A year later: Riteish Deshmukh finally opens up about his dad Vilasrao Deshmukh

I have always wondered what’s worse. A parent who has to see a child’s death or a child (of any age) who loses a parent. The answer is obvious, you’d say. That no one should have to grow up without a parent(s). Because adults are better equipped to deal with a loss and can take care of themselves. But sometimes I think it’s worse to lose a parent.

A child without a parent, doesn’t know any better. An adult has to learn to live without someone who has been around from the day he/she first opened his/her eyes in this world. No matter how old you are, you are a child as long as your parents are around. 

You could be in your 40s, you can be a world leader or a superstar... No matter how famous or successful you are, your first identity is that of someone’s son or daughter. Recently, Shah Rukh Khan was reciting an incident where he was in conversation with a fellow actor who kept saying ‘mummy said that and papa said that’, and SRK actually felt strangely envious of him and also sad because he didn’t have to call mummy-papa anymore.

He had tears in his eyes. A few years ago, an actor who has worked with Riteish Deshmukh in many films, was relating how no matter which part of the world he was in, or how busy he was, he would call his dad everyday and tell him everything about his day. When his dad Vilasrao Deshmukh passed away last year (August 14), Riteish withdrew into a shell. Not one to make a public display of his feelings, his grief showed in the way he vanished from the social scene, the display picture on his phone (always a photo of/with his father) and he refrained from being active even on social network. 

I tried to get him to talk about his dad many times in the last 12 months but he always said he wasn’t ready. Until now. Even as he speaks, I notice the sadness in his eyes, the way in which he struggles to keep his voice from quivering, and his tears incheck. I didn’t need to push or prod him. He just talked. There were many pauses and moments of silence but he gets it all out. The words just pour out of him. But he’s not over it yet. And like he says, he never will be.

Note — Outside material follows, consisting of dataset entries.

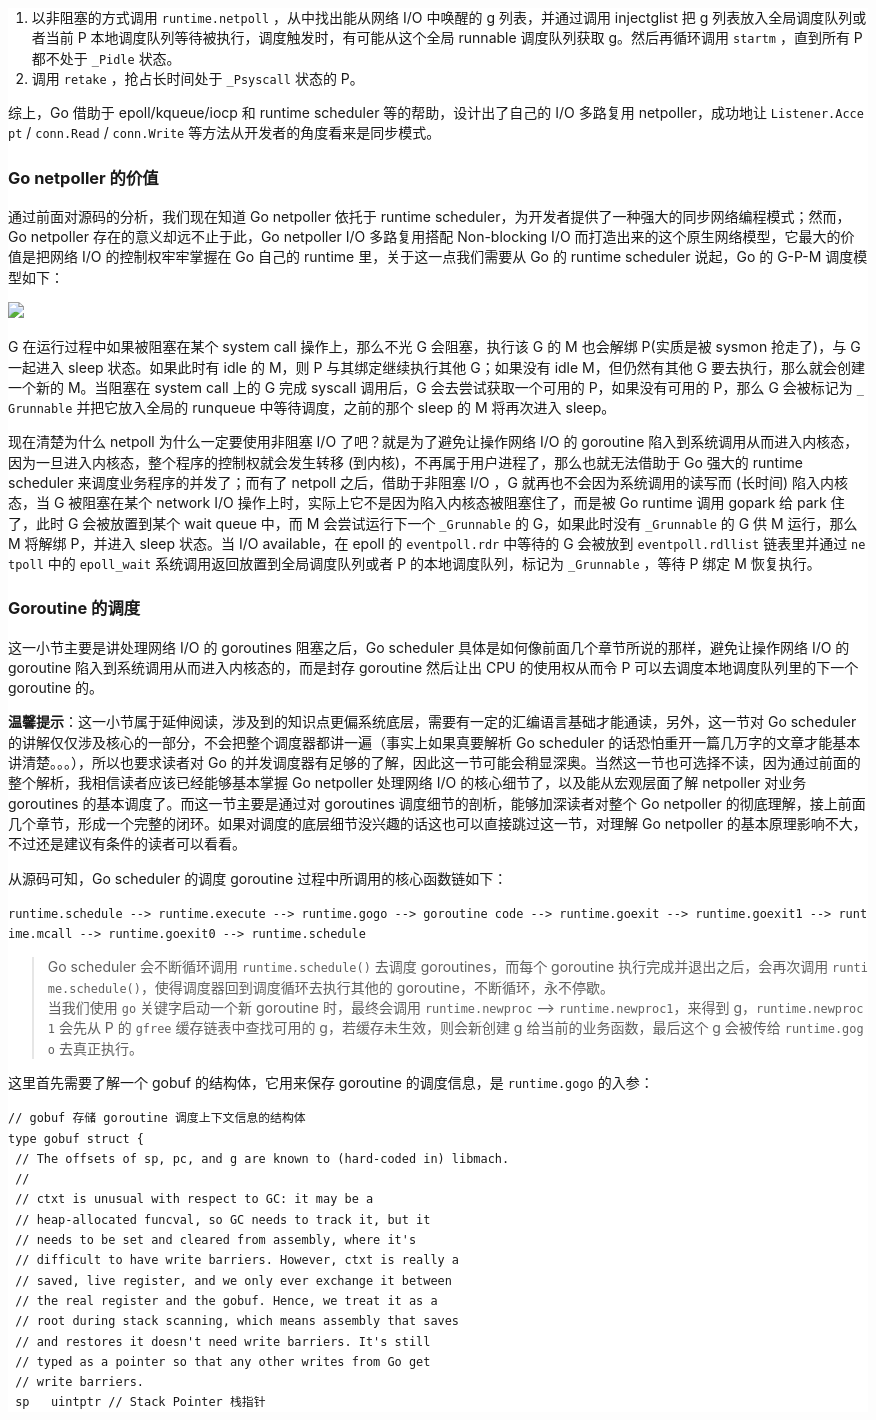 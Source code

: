 1.  以非阻塞的方式调用 `runtime.netpoll` ，从中找出能从网络 I/O 中唤醒的 g 列表，并通过调用 injectglist 把 g 列表放入全局调度队列或者当前 P 本地调度队列等待被执行，调度触发时，有可能从这个全局 runnable 调度队列获取 g。然后再循环调用 `startm` ，直到所有 P 都不处于 `_Pidle` 状态。
2.  调用 `retake` ，抢占长时间处于 `_Psyscall` 状态的 P。

综上，Go 借助于 epoll/kqueue/iocp 和 runtime scheduler 等的帮助，设计出了自己的 I/O 多路复用 netpoller，成功地让 `Listener.Accept` / `conn.Read` / `conn.Write` 等方法从开发者的角度看来是同步模式。

### **Go netpoller 的价值**

通过前面对源码的分析，我们现在知道 Go netpoller 依托于 runtime scheduler，为开发者提供了一种强大的同步网络编程模式；然而，Go netpoller 存在的意义却远不止于此，Go netpoller I/O 多路复用搭配 Non-blocking I/O 而打造出来的这个原生网络模型，它最大的价值是把网络 I/O 的控制权牢牢掌握在 Go 自己的 runtime 里，关于这一点我们需要从 Go 的 runtime scheduler 说起，Go 的 G-P-M 调度模型如下：

![](https://pic1.zhimg.com/v2-c706ce72622f48e8d96952b9cd49464c_r.jpg)

G 在运行过程中如果被阻塞在某个 system call 操作上，那么不光 G 会阻塞，执行该 G 的 M 也会解绑 P(实质是被 sysmon 抢走了)，与 G 一起进入 sleep 状态。如果此时有 idle 的 M，则 P 与其绑定继续执行其他 G；如果没有 idle M，但仍然有其他 G 要去执行，那么就会创建一个新的 M。当阻塞在 system call 上的 G 完成 syscall 调用后，G 会去尝试获取一个可用的 P，如果没有可用的 P，那么 G 会被标记为 `_Grunnable` 并把它放入全局的 runqueue 中等待调度，之前的那个 sleep 的 M 将再次进入 sleep。

现在清楚为什么 netpoll 为什么一定要使用非阻塞 I/O 了吧？就是为了避免让操作网络 I/O 的 goroutine 陷入到系统调用从而进入内核态，因为一旦进入内核态，整个程序的控制权就会发生转移 (到内核)，不再属于用户进程了，那么也就无法借助于 Go 强大的 runtime scheduler 来调度业务程序的并发了；而有了 netpoll 之后，借助于非阻塞 I/O ，G 就再也不会因为系统调用的读写而 (长时间) 陷入内核态，当 G 被阻塞在某个 network I/O 操作上时，实际上它不是因为陷入内核态被阻塞住了，而是被 Go runtime 调用 gopark 给 park 住了，此时 G 会被放置到某个 wait queue 中，而 M 会尝试运行下一个 `_Grunnable` 的 G，如果此时没有 `_Grunnable` 的 G 供 M 运行，那么 M 将解绑 P，并进入 sleep 状态。当 I/O available，在 epoll 的 `eventpoll.rdr` 中等待的 G 会被放到 `eventpoll.rdllist` 链表里并通过 `netpoll` 中的 `epoll_wait` 系统调用返回放置到全局调度队列或者 P 的本地调度队列，标记为 `_Grunnable` ，等待 P 绑定 M 恢复执行。

### **Goroutine 的调度**

这一小节主要是讲处理网络 I/O 的 goroutines 阻塞之后，Go scheduler 具体是如何像前面几个章节所说的那样，避免让操作网络 I/O 的 goroutine 陷入到系统调用从而进入内核态的，而是封存 goroutine 然后让出 CPU 的使用权从而令 P 可以去调度本地调度队列里的下一个 goroutine 的。

**温馨提示**：这一小节属于延伸阅读，涉及到的知识点更偏系统底层，需要有一定的汇编语言基础才能通读，另外，这一节对 Go scheduler 的讲解仅仅涉及核心的一部分，不会把整个调度器都讲一遍（事实上如果真要解析 Go scheduler 的话恐怕重开一篇几万字的文章才能基本讲清楚。。。），所以也要求读者对 Go 的并发调度器有足够的了解，因此这一节可能会稍显深奥。当然这一节也可选择不读，因为通过前面的整个解析，我相信读者应该已经能够基本掌握 Go netpoller 处理网络 I/O 的核心细节了，以及能从宏观层面了解 netpoller 对业务 goroutines 的基本调度了。而这一节主要是通过对 goroutines 调度细节的剖析，能够加深读者对整个 Go netpoller 的彻底理解，接上前面几个章节，形成一个完整的闭环。如果对调度的底层细节没兴趣的话这也可以直接跳过这一节，对理解 Go netpoller 的基本原理影响不大，不过还是建议有条件的读者可以看看。

从源码可知，Go scheduler 的调度 goroutine 过程中所调用的核心函数链如下：

```
runtime.schedule --> runtime.execute --> runtime.gogo --> goroutine code --> runtime.goexit --> runtime.goexit1 --> runtime.mcall --> runtime.goexit0 --> runtime.schedule
```

> Go scheduler 会不断循环调用 `runtime.schedule()` 去调度 goroutines，而每个 goroutine 执行完成并退出之后，会再次调用 `runtime.schedule()`，使得调度器回到调度循环去执行其他的 goroutine，不断循环，永不停歇。  
> 当我们使用 `go` 关键字启动一个新 goroutine 时，最终会调用 `runtime.newproc` --> `runtime.newproc1`，来得到 g，`runtime.newproc1` 会先从 P 的 `gfree` 缓存链表中查找可用的 g，若缓存未生效，则会新创建 g 给当前的业务函数，最后这个 g 会被传给 `runtime.gogo` 去真正执行。  

这里首先需要了解一个 gobuf 的结构体，它用来保存 goroutine 的调度信息，是 `runtime.gogo` 的入参：

```
// gobuf 存储 goroutine 调度上下文信息的结构体
type gobuf struct {
 // The offsets of sp, pc, and g are known to (hard-coded in) libmach.
 //
 // ctxt is unusual with respect to GC: it may be a
 // heap-allocated funcval, so GC needs to track it, but it
 // needs to be set and cleared from assembly, where it's
 // difficult to have write barriers. However, ctxt is really a
 // saved, live register, and we only ever exchange it between
 // the real register and the gobuf. Hence, we treat it as a
 // root during stack scanning, which means assembly that saves
 // and restores it doesn't need write barriers. It's still
 // typed as a pointer so that any other writes from Go get
 // write barriers.
 sp   uintptr // Stack Pointer 栈指针
```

But his father lives on... in his families’ memory, in his cellphone which is still active, and the projects he kicked off (the Mumbai Metro).  Read on...  

How are you coping with the loss?
I don’t know how to answer that. It’s an irreparable loss. You can’t compare it to anything. It’s really strange that suddenly a person is not there in your life and then you realise — I won’t say value because as a child you always value your parents — how life will never be the same again. There is a huge void. Sometimes I still feel he is there.

Everyday I meet people who tell me things he did for them, experiences they shared with him... so we are reliving him through the experiences of people. I am fortunate that in his own way he has left a legacy for me to not miss him. I don’t know how to explain it but yet we miss him... even though he is everywhere.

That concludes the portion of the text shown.